[Stored items]
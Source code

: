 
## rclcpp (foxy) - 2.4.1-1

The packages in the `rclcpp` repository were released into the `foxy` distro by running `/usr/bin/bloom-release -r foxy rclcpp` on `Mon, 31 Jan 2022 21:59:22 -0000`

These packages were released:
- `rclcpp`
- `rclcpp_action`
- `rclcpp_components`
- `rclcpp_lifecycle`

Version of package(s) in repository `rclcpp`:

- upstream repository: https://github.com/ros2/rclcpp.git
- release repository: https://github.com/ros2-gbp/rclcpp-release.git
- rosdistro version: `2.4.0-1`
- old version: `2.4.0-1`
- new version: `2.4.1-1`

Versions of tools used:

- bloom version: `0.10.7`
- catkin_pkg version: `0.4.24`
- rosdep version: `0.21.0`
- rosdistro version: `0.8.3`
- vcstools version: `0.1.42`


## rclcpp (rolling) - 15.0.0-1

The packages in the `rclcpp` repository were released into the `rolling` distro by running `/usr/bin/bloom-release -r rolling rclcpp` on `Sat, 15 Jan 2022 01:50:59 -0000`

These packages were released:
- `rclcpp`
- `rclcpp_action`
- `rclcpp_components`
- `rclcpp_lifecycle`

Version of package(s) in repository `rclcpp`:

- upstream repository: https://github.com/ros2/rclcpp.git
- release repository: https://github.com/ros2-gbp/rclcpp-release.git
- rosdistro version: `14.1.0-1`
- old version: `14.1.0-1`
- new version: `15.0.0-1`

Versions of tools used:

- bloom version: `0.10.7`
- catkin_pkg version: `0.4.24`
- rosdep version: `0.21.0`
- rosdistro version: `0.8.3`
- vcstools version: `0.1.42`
* * *
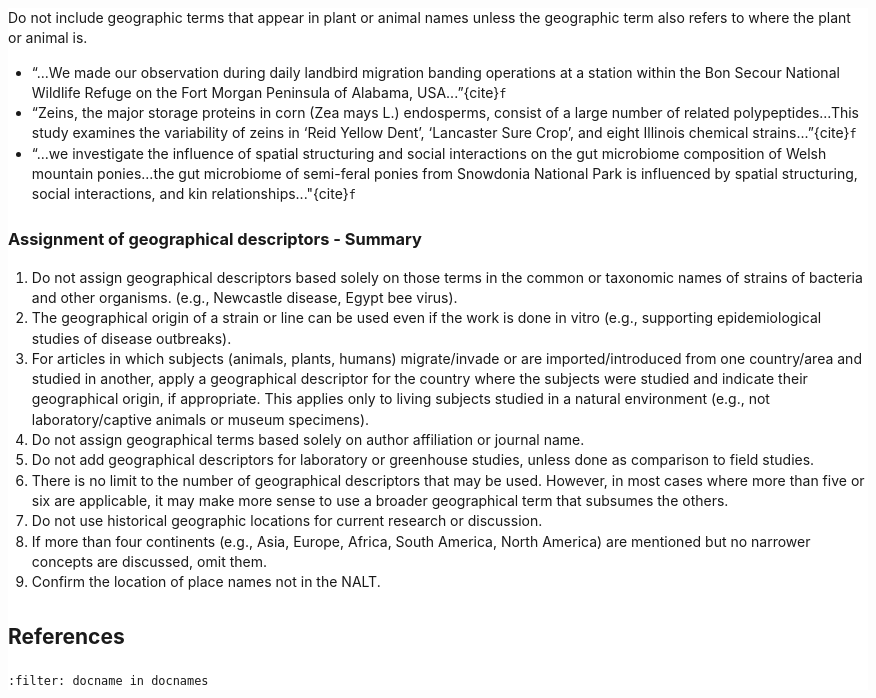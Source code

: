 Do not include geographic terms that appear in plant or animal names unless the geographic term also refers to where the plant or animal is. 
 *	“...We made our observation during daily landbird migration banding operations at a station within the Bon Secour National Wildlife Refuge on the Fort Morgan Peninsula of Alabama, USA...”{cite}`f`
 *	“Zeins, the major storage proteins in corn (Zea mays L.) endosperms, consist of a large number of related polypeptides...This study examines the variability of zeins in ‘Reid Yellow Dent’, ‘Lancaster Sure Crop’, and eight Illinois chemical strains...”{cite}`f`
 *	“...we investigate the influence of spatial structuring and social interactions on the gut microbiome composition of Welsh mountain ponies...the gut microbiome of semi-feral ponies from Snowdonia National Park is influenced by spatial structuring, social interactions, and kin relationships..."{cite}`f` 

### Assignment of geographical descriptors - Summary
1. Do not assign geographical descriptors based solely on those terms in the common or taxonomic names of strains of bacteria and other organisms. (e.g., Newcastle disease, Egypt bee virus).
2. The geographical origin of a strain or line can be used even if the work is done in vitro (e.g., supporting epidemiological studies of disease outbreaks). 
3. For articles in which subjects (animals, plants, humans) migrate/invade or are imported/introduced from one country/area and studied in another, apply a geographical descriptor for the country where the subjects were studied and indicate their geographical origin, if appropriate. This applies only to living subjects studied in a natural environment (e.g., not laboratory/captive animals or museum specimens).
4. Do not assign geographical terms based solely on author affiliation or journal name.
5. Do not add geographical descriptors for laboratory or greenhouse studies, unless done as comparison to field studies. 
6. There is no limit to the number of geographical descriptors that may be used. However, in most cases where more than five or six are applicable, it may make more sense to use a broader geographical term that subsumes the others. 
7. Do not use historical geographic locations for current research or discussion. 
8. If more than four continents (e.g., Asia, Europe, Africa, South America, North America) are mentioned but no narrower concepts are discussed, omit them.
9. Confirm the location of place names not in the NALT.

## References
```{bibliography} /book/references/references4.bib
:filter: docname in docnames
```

## Work task
Will you return exactly the lines above from the one with "investigate the influence" down to the one with "2. The geographical", counting both as part of the range?

## Expected answer
 *	“...we investigate the influence of spatial structuring and social interactions on the gut microbiome composition of Welsh mountain ponies...the gut microbiome of semi-feral ponies from Snowdonia National Park is influenced by spatial structuring, social interactions, and kin relationships..."{cite}`f` 

### Assignment of geographical descriptors - Summary
1. Do not assign geographical descriptors based solely on those terms in the common or taxonomic names of strains of bacteria and other organisms. (e.g., Newcastle disease, Egypt bee virus).
2. The geographical origin of a strain or line can be used even if the work is done in vitro (e.g., supporting epidemiological studies of disease outbreaks). 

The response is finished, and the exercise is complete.